### TASK TO COMPLETE
For each line below that contains the string "Points", copy that line.

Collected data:
--- START ---
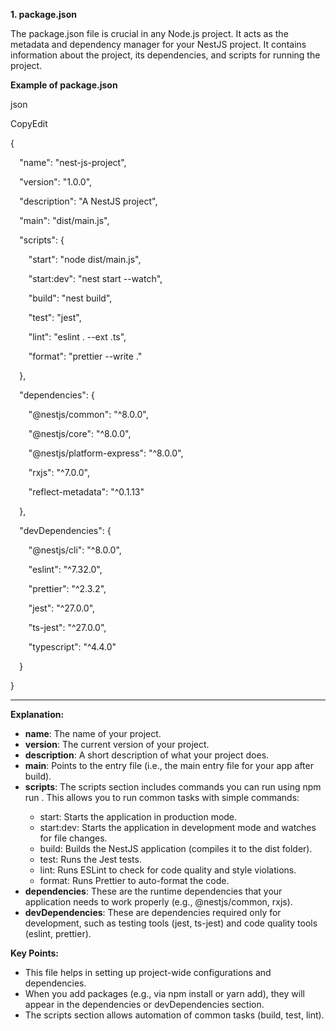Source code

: ﻿**1. package.json**

The package.json file is crucial in any Node.js project. It acts as the metadata and dependency manager for your NestJS project. It contains information about the project, its dependencies, and scripts for running the project.

**Example of package.json**

json

CopyEdit

{

`  `"name": "nest-js-project",

`  `"version": "1.0.0",

`  `"description": "A NestJS project",

`  `"main": "dist/main.js",

`  `"scripts": {

`    `"start": "node dist/main.js",

`    `"start:dev": "nest start --watch",

`    `"build": "nest build",

`    `"test": "jest",

`    `"lint": "eslint . --ext .ts",

`    `"format": "prettier --write ."

`  `},

`  `"dependencies": {

`    `"@nestjs/common": "^8.0.0",

`    `"@nestjs/core": "^8.0.0",

`    `"@nestjs/platform-express": "^8.0.0",

`    `"rxjs": "^7.0.0",

`    `"reflect-metadata": "^0.1.13"

`  `},

`  `"devDependencies": {

`    `"@nestjs/cli": "^8.0.0",

`    `"eslint": "^7.32.0",

`    `"prettier": "^2.3.2",

`    `"jest": "^27.0.0",

`    `"ts-jest": "^27.0.0",

`    `"typescript": "^4.4.0"

`  `}

}

-----
**Explanation:**

- **name**: The name of your project.
- **version**: The current version of your project.
- **description**: A short description of what your project does.
- **main**: Points to the entry file (i.e., the main entry file for your app after build).
- **scripts**: The scripts section includes commands you can run using npm run <script-name>. This allows you to run common tasks with simple commands:
  - start: Starts the application in production mode.
  - start:dev: Starts the application in development mode and watches for file changes.
  - build: Builds the NestJS application (compiles it to the dist folder).
  - test: Runs the Jest tests.
  - lint: Runs ESLint to check for code quality and style violations.
  - format: Runs Prettier to auto-format the code.
- **dependencies**: These are the runtime dependencies that your application needs to work properly (e.g., @nestjs/common, rxjs).
- **devDependencies**: These are dependencies required only for development, such as testing tools (jest, ts-jest) and code quality tools (eslint, prettier).

**Key Points:**

- This file helps in setting up project-wide configurations and dependencies.
- When you add packages (e.g., via npm install or yarn add), they will appear in the dependencies or devDependencies section.
- The scripts section allows automation of common tasks (build, test, lint).

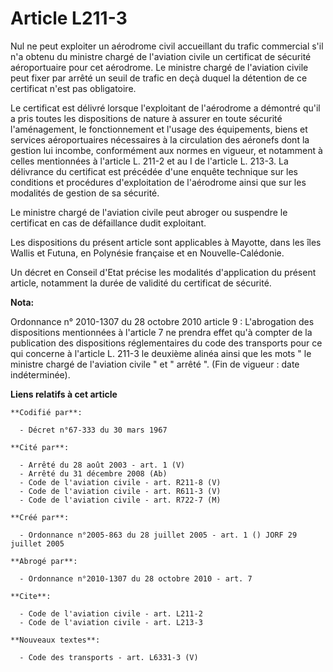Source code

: # Article L211-3

Nul ne peut exploiter un aérodrome civil accueillant du trafic commercial s'il n'a obtenu du ministre chargé de l'aviation
civile un certificat de sécurité aéroportuaire pour cet aérodrome. Le ministre chargé de l'aviation civile peut fixer par
arrêté un seuil de trafic en deçà duquel la détention de ce certificat n'est pas obligatoire.

Le certificat est délivré lorsque l'exploitant de l'aérodrome a démontré qu'il a pris toutes les dispositions de nature à
assurer en toute sécurité l'aménagement, le fonctionnement et l'usage des équipements, biens et services aéroportuaires
nécessaires à la circulation des aéronefs dont la gestion lui incombe, conformément aux normes en vigueur, et notamment à
celles mentionnées à l'article L. 211-2 et au I de l'article L. 213-3. La délivrance du certificat est précédée d'une enquête
technique sur les conditions et procédures d'exploitation de l'aérodrome ainsi que sur les modalités de gestion de sa
sécurité.

Le ministre chargé de l'aviation civile peut abroger ou suspendre le certificat en cas de défaillance dudit exploitant.

Les dispositions du présent article sont applicables à Mayotte, dans les îles Wallis et Futuna, en Polynésie française et en
Nouvelle-Calédonie.

Un décret en Conseil d'Etat précise les modalités d'application du présent article, notamment la durée de validité du
certificat de sécurité.

**Nota:**

Ordonnance n° 2010-1307 du 28 octobre 2010 article 9 : L'abrogation des dispositions mentionnées à l'article 7 ne prendra
effet qu'à compter de la publication des dispositions réglementaires du code des transports pour ce qui concerne à l'article
L. 211-3 le deuxième alinéa ainsi que les mots " le ministre chargé de l'aviation civile " et " arrêté ".  (Fin de vigueur :
date indéterminée).

**Liens relatifs à cet article**

	**Codifié par**:

	  - Décret n°67-333 du 30 mars 1967

	**Cité par**:

	  - Arrêté du 28 août 2003 - art. 1 (V)
	  - Arrêté du 31 décembre 2008 (Ab)
	  - Code de l'aviation civile - art. R211-8 (V)
	  - Code de l'aviation civile - art. R611-3 (V)
	  - Code de l'aviation civile - art. R722-7 (M)

	**Créé par**:

	  - Ordonnance n°2005-863 du 28 juillet 2005 - art. 1 () JORF 29 juillet 2005

	**Abrogé par**:

	  - Ordonnance n°2010-1307 du 28 octobre 2010 - art. 7

	**Cite**:

	  - Code de l'aviation civile - art. L211-2
	  - Code de l'aviation civile - art. L213-3

	**Nouveaux textes**:

	  - Code des transports - art. L6331-3 (V)
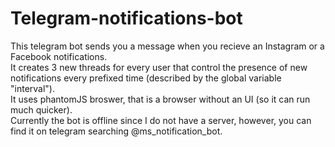 # Telegram-notifications-bot
This telegram bot sends you a message when you recieve an Instagram or a Facebook notifications.<br>
It creates 3 new threads for every user that control the presence of new notifications every prefixed time (described by the global variable "interval").<br>
It uses phantomJS broswer, that is a browser without an UI (so it can run much quicker).<br>
Currently the bot is offline since I do not have a server, however, you can find it on telegram searching @ms_notification_bot.
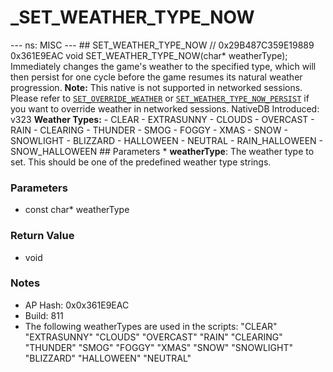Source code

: # _SET_WEATHER_TYPE_NOW

--- ns: MISC --- ## SET_WEATHER_TYPE_NOW  // 0x29B487C359E19889 0x361E9EAC void SET_WEATHER_TYPE_NOW(char* weatherType);  Immediately changes the game's weather to the specified type, which will then persist for one cycle before the game resumes its natural weather progression.  **Note:** This native is not supported in networked sessions. Please refer to [`SET_OVERRIDE_WEATHER`](#_0xA43D5C6FE51ADBEF) or [`SET_WEATHER_TYPE_NOW_PERSIST`](#_0xED712CA327900C8A) if you want to override weather in networked sessions.  NativeDB Introduced: v323  **Weather Types:** - CLEAR - EXTRASUNNY - CLOUDS - OVERCAST - RAIN - CLEARING - THUNDER - SMOG - FOGGY - XMAS - SNOW - SNOWLIGHT - BLIZZARD - HALLOWEEN - NEUTRAL - RAIN_HALLOWEEN - SNOW_HALLOWEEN  ## Parameters * **weatherType**: The weather type to set. This should be one of the predefined weather type strings.

### Parameters
* const char* weatherType

### Return Value
* void

### Notes
* AP Hash: 0x0x361E9EAC
* Build: 811
* The following weatherTypes are used in the scripts:
"CLEAR"
"EXTRASUNNY"
"CLOUDS"
"OVERCAST"
"RAIN"
"CLEARING"
"THUNDER"
"SMOG"
"FOGGY"
"XMAS"
"SNOW"
"SNOWLIGHT"
"BLIZZARD"
"HALLOWEEN"
"NEUTRAL"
--- END ---
### TASK RESULT
- **main**: Points to the entry file (i.e., the main entry file for your app after build).
**Key Points:**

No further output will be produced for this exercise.